I'm not certain what you are actually trying to accomplish.  If you 
want to use xmllint to process a UTF-16 input and produce an ISO-
8859-1 output, then use the "--encode" parameter on xmllint.  If you 
are working with your own code, you must use an appropriate output 
function (look at the coding of xmllint.c for an example).

Comment 3 kbuchcik 2003-11-28 15:31:08 UTC

I'm trying to implement the DOMString (DOM level 3) in Delphi. I need 
it to be UTF-16LE encoded, regardless of the declared encoding (as 
defined by the w3c specs). So if I parse a DOMString with libxml2 the 
actual encoding of the DOMString can differ from the declared one. 
Since I learned that libxml2 will switch encoding if it autodetects 
UTF-16 (it looks for the first 4 bytes), it seemed to me the only 
chance to let libxml2 eat UTF-16LE while declared otherwise.

William M. Brack wrote: "When the parser encounters this declaration, 
it switches out of UTF-16(LE,BE) mode and into ISO-8859-1."
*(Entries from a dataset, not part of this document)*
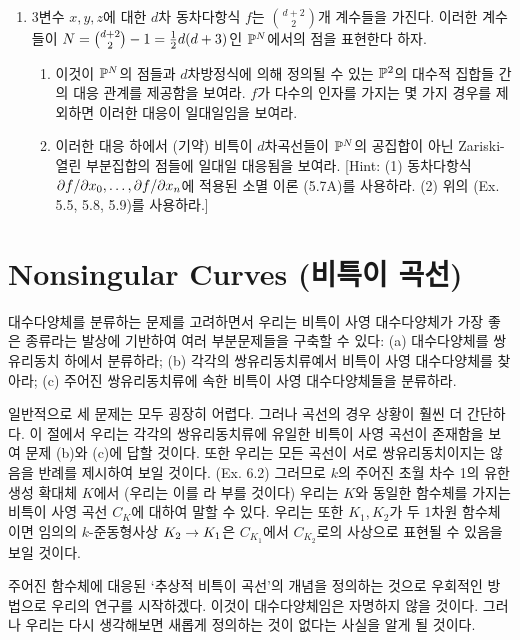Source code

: \begin{enumerate}[label=\tb{5.\arabic*.},itemindent=0mm,itemsep=2mm]
	\item {} 3변수 $x,y,z$에 대한 $d$차 동차다항식 $f$는 $\binom{d+2}2$개 계수들을 가진다.
	이러한 계수들이 $N=\binom{d+2}2-1=\frac{1}{2}d(d+3)$인 $\mathbb{P}^N$에서의 점을 표현한다 하자.
	\begin{enumerate}[label=(\alph*)]
	\item 이것이 $\mathbb{P}^N$의 점들과 $d$차방정식에 의해 정의될 수 있는 $\mathbb{P}^2$의 대수적 집합들 간의 대응 관계를 제공함을 보여라.
	$f$가 다수의 인자를 가지는 몇 가지 경우를 제외하면 이러한 대응이 일대일임을 보여라.
	\item 이러한 대응 하에서 (기약) 비특이 $d$차곡선들이 $\mathbb{P}^N$의 공집합이 아닌 Zariski-열린 부분집합의 점들에
	일대일 대응됨을 보여라. [Hint: (1) 동차다항식 $\partial f/\partial x_0,\ldots,\partial f/\partial x_n$에 적용된 소멸 이론 (5.7A)를 사용하라.
	(2) 위의 (Ex. 5.5, 5.8, 5.9)를 사용하라.]
	\end{enumerate}
	\end{enumerate}
	
	
	
	\section{Nonsingular Curves (비특이 곡선)}
	대수다양체를 분류하는 문제를 고려하면서 우리는 비특이 사영 대수다양체가 가장 좋은 종류라는 발상에 기반하여
	여러 부분문제들을 구축할 수 있다: (a) 대수다양체를 쌍유리동치 하에서 분류하라;
	(b) 각각의 쌍유리동치류예서 비특이 사영 대수다양체를 찾아라; (c) 주어진 쌍유리동치류에 속한 비특이 사영 대수다양체들을 분류하라.
	
	일반적으로 세 문제는 모두 굉장히 어렵다. 그러나 곡선의 경우 상황이 훨씬 더 간단하다.
	이 절에서 우리는 각각의 쌍유리동치류에 유일한 비특이 사영 곡선이 존재함을 보여 문제 (b)와 (c)에 답할 것이다.
	또한 우리는 모든 곡선이 서로 쌍유리동치이지는 않음을 반례를 제시하여 보일 것이다. (Ex. 6.2)
	그러므로 $k$의 주어진 초월 차수 1의 유한생성 확대체 $K$에서%
	(우리는 이를 라 부를 것이다)
	우리는 $K$와 동일한 함수체를 가지는  비특이 사영 곡선 $C_K$에 대하여 말할 수 있다.
	우리는 또한 $K_1,K_2$가 두 1차원 함수체이면 임의의 $k$-준동형사상 $K_2\rightarrow K_1$은
	$C_{K_1}$에서 $C_{K_2}$로의 사상으로 표현될 수 있음을 보일 것이다.
	
	주어진 함수체에 대응된 `추상적 비특이 곡선'의 개념을 정의하는 것으로 우회적인 방법으로 우리의 연구를 시작하겠다.
	이것이 대수다양체임은 자명하지 않을 것이다. 그러나 우리는 다시 생각해보면 새롭게 정의하는 것이 없다는 사실을 알게 될 것이다.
If this is so, why does it *not* switch to ISO-8859-1 if it gets the 
whole XML with the first chunk? Does it use the declared encoding 
only after the first chunk? I assumed that libxml2 will stay with the 
encoding it calculated first. 

William M. Brack wrote: "If you want to use xmllint to process a UTF-
16 input and produce an ISO-8859-1 output [...]"

No, this wasn't intended.


Ok, it see that my approach simply seems not to work with libxml2. So 
this is not a bug. 
Thanks.

Comment 4 Daniel Veillard 2003-11-28 15:51:59 UTC

Whatever the initial encoding of your document, libxml2 APIs will
only work with UTF-8 internally. No amount of tricks will
bypass that, you will have to convert from UTF-8 to UTF-16 
no matter what,

Daniel

Comment 5 kbuchcik 2003-11-28 16:05:02 UTC

Daniel? Pardon me, but I don't understand your statement.
I am aware that libxml2 uses UTF-8 internally. What do you mean 
with "convert from UTF-8 to UTF-16"? I just need to parse a DOMString 
encoded in UTF-16LE with an other encoding declaration. 
Or did you just hit the wrong report?